* DATA SECTION:
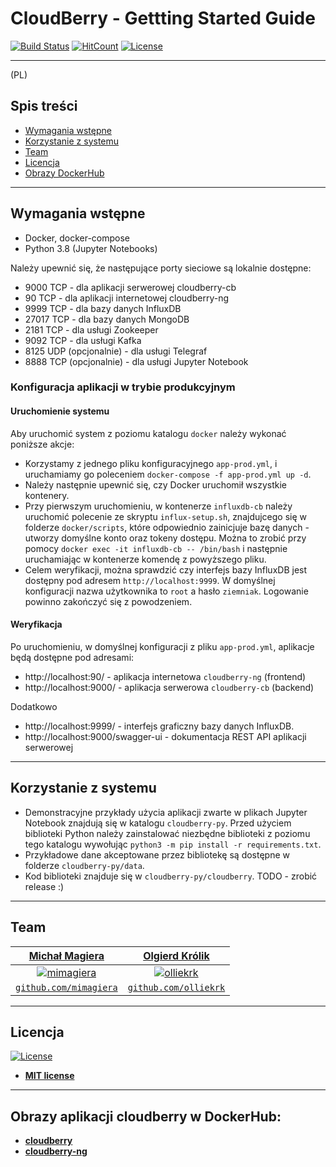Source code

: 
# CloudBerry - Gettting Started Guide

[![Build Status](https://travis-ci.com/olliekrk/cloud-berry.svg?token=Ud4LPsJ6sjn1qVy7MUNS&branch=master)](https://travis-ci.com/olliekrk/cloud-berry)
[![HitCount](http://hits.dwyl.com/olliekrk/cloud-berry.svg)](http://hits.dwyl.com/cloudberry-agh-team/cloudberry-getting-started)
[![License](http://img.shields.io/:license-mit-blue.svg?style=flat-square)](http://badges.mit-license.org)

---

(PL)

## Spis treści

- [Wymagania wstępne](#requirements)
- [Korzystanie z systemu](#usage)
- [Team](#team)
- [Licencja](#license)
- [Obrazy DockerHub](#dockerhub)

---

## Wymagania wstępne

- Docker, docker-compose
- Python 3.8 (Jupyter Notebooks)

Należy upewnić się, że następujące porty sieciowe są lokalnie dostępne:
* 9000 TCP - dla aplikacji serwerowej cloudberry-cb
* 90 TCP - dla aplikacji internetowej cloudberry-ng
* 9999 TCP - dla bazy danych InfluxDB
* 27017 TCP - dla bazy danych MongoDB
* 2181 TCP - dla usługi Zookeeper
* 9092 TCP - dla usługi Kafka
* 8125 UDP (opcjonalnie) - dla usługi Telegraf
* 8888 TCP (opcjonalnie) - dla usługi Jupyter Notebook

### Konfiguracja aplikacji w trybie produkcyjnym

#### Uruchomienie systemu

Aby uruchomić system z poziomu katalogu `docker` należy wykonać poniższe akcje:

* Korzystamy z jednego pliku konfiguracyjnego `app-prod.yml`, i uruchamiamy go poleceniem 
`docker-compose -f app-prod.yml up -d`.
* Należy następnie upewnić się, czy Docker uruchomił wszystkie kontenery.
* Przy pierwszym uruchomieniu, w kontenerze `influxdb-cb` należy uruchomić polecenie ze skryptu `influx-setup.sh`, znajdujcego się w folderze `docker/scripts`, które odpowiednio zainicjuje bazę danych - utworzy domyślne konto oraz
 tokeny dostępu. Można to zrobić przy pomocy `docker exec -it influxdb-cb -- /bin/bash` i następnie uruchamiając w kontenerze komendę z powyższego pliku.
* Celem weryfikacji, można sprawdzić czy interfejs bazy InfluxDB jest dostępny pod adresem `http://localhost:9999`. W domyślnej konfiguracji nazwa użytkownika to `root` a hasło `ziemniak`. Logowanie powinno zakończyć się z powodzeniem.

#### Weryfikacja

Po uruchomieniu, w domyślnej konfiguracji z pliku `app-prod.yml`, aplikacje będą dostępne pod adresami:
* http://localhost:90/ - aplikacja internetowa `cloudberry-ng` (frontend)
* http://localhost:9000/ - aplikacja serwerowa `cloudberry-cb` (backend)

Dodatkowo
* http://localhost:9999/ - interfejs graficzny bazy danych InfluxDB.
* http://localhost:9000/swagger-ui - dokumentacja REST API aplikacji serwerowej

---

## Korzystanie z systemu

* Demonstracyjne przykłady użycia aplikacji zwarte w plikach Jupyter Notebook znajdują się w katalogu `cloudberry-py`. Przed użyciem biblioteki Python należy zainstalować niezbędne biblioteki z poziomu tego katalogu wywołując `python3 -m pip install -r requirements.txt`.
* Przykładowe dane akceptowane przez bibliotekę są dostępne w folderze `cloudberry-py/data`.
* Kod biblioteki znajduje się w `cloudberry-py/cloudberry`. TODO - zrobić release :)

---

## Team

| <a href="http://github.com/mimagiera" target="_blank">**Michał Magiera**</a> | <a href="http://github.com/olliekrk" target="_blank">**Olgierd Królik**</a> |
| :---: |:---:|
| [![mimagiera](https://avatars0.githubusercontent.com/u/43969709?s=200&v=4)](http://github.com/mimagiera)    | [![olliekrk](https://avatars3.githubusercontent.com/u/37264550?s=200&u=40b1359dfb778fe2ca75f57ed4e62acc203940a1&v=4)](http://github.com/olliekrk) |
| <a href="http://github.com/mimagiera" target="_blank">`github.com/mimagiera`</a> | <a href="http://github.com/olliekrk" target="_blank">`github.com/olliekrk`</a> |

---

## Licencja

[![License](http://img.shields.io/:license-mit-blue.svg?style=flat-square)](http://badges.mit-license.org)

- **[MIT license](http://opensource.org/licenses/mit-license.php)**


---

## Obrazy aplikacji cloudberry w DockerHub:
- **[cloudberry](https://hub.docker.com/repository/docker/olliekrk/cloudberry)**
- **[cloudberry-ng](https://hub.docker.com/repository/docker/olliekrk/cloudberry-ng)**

...

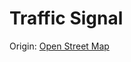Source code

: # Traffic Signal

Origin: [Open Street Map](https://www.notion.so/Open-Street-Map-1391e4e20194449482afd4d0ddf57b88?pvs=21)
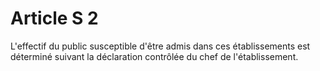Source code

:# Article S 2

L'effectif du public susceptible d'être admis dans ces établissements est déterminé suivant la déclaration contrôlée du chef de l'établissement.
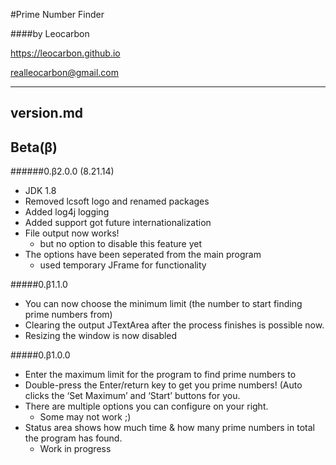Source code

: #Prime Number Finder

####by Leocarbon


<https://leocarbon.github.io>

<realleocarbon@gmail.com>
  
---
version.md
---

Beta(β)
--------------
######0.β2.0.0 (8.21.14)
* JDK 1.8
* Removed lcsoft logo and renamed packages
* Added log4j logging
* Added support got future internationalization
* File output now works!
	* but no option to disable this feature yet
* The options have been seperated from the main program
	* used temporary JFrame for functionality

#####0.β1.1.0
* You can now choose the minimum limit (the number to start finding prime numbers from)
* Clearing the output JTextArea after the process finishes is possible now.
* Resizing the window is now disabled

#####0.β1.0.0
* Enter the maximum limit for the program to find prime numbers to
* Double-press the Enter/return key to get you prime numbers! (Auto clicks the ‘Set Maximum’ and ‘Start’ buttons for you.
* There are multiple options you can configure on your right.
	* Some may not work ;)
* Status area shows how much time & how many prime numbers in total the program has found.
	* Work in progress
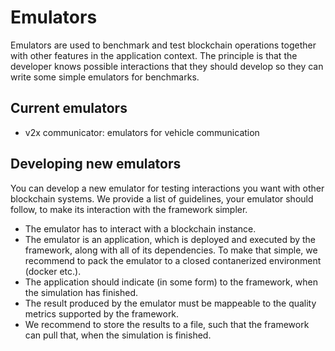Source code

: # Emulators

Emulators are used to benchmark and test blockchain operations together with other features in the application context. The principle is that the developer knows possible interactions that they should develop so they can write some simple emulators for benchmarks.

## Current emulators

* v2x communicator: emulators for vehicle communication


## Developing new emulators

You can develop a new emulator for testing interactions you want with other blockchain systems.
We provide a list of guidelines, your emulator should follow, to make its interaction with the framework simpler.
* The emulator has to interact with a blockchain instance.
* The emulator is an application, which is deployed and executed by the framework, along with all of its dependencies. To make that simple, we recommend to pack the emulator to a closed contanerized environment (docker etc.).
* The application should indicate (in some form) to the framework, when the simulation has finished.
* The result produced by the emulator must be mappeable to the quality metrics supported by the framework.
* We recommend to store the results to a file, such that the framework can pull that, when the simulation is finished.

---

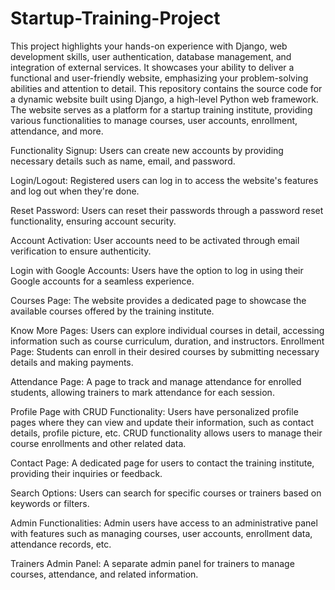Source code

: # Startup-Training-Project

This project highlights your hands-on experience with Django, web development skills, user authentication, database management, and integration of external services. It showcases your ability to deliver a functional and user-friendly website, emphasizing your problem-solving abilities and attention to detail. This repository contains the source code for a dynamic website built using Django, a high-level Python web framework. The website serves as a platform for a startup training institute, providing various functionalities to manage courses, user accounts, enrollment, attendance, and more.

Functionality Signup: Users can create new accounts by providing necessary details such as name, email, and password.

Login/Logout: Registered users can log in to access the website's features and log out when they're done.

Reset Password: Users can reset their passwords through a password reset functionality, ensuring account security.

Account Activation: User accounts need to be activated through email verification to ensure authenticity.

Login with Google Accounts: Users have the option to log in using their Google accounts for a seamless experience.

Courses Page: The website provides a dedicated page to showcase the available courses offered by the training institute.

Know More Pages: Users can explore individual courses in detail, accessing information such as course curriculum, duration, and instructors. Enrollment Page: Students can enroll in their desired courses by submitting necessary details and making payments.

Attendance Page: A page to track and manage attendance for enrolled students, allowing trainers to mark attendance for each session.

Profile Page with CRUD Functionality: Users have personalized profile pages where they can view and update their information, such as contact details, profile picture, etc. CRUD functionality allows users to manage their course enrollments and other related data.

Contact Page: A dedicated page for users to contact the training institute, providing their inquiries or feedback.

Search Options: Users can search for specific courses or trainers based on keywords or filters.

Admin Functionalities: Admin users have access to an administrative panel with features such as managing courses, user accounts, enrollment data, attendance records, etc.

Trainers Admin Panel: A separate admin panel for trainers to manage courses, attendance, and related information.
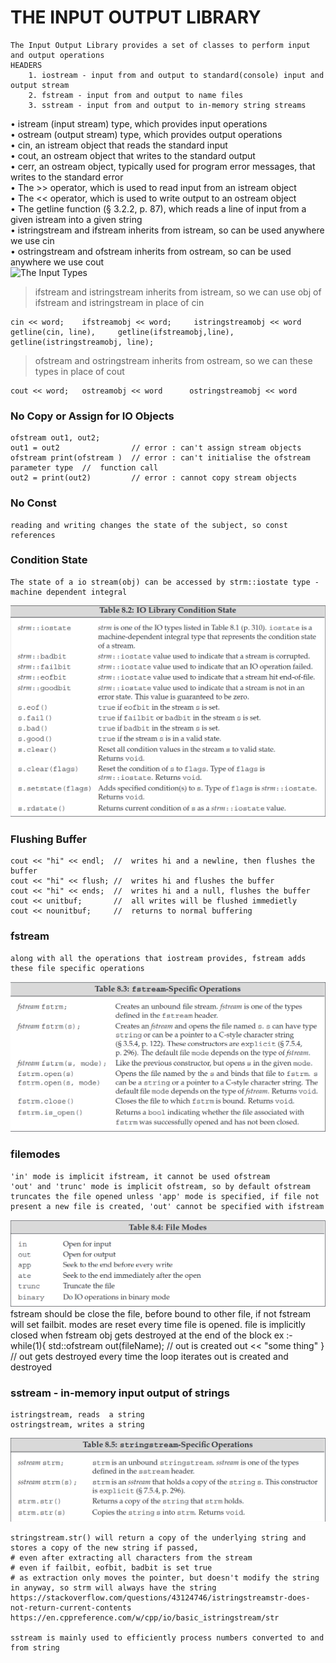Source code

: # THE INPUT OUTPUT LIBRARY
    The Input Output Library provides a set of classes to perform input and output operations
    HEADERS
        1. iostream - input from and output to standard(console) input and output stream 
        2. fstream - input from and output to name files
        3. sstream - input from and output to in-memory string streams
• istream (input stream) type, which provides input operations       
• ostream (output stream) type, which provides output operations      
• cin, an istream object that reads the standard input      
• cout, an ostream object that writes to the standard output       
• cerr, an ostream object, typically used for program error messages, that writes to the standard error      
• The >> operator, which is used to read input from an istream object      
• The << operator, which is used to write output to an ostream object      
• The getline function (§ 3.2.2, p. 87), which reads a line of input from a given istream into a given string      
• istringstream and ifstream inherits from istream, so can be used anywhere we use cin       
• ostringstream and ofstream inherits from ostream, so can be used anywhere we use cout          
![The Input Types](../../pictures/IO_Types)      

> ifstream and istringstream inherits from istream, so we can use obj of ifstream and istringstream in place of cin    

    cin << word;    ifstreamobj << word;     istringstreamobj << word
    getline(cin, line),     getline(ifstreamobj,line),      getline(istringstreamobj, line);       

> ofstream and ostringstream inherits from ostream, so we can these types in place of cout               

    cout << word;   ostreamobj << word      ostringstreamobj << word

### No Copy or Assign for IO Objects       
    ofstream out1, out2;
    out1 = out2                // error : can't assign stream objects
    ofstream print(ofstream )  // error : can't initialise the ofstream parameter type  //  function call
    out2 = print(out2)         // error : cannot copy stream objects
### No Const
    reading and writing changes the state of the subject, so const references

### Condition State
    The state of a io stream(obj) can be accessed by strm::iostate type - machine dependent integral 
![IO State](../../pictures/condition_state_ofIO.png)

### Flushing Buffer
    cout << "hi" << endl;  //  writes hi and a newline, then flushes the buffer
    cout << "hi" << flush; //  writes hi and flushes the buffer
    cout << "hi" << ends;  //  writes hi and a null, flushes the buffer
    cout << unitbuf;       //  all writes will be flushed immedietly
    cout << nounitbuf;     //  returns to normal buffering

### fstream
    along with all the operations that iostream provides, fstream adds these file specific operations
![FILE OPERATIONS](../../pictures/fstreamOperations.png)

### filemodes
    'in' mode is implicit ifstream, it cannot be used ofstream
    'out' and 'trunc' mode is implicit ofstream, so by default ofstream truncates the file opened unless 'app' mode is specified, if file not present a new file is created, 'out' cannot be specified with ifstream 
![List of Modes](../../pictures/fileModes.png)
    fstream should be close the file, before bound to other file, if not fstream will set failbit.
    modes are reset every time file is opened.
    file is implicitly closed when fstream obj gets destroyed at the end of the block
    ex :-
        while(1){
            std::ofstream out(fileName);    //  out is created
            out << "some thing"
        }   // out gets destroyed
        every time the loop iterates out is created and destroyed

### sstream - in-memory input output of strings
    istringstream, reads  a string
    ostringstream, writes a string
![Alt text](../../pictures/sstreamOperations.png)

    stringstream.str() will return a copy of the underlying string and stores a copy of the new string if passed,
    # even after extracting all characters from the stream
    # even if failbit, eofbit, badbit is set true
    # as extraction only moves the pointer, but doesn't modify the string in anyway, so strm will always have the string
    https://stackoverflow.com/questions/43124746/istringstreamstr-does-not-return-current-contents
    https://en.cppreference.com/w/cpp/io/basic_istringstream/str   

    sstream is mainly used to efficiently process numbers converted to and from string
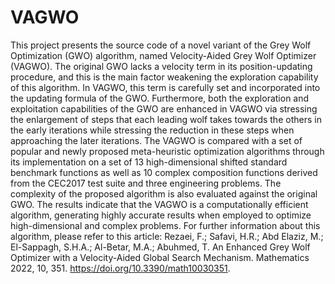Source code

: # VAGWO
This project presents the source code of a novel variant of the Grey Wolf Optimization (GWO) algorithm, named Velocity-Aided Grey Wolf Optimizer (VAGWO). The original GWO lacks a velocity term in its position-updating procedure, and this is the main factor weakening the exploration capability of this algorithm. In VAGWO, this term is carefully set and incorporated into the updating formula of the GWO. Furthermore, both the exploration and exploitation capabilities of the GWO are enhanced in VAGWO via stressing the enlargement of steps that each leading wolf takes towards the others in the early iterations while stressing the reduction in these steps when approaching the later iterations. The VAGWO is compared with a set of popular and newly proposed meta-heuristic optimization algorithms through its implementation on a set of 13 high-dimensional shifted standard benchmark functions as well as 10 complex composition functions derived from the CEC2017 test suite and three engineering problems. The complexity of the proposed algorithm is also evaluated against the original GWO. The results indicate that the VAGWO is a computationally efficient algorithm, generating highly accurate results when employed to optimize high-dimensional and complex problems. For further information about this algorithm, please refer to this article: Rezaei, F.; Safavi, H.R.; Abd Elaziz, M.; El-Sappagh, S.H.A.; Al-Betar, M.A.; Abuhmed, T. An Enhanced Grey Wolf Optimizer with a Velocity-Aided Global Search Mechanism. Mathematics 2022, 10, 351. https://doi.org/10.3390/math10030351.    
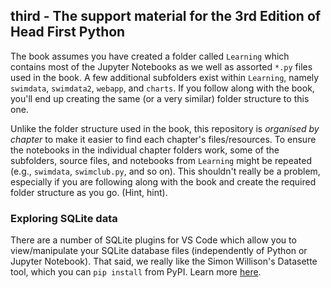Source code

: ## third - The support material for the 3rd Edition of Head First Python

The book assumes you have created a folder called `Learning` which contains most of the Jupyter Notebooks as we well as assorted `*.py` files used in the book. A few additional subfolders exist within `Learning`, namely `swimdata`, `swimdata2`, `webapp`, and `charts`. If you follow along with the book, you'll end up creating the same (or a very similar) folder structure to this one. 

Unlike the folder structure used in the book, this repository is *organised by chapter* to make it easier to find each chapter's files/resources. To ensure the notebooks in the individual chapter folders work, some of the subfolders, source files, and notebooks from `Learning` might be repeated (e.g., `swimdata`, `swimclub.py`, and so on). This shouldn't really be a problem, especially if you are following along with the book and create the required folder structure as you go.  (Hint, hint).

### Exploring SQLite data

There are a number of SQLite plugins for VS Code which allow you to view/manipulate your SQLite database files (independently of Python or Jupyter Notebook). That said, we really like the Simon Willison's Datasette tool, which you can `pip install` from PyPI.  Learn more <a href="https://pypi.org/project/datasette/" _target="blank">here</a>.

* WHAT THIS TASK INVOLVES: Copy each line in the listing where "install" appears.

* RESPONSE FOR THIS EXERCISE:
* Demonstracyjne przykłady użycia aplikacji zwarte w plikach Jupyter Notebook znajdują się w katalogu `cloudberry-py`. Przed użyciem biblioteki Python należy zainstalować niezbędne biblioteki z poziomu tego katalogu wywołując `python3 -m pip install -r requirements.txt`.
There are a number of SQLite plugins for VS Code which allow you to view/manipulate your SQLite database files (independently of Python or Jupyter Notebook). That said, we really like the Simon Willison's Datasette tool, which you can `pip install` from PyPI.  Learn more <a href="https://pypi.org/project/datasette/" _target="blank">here</a>.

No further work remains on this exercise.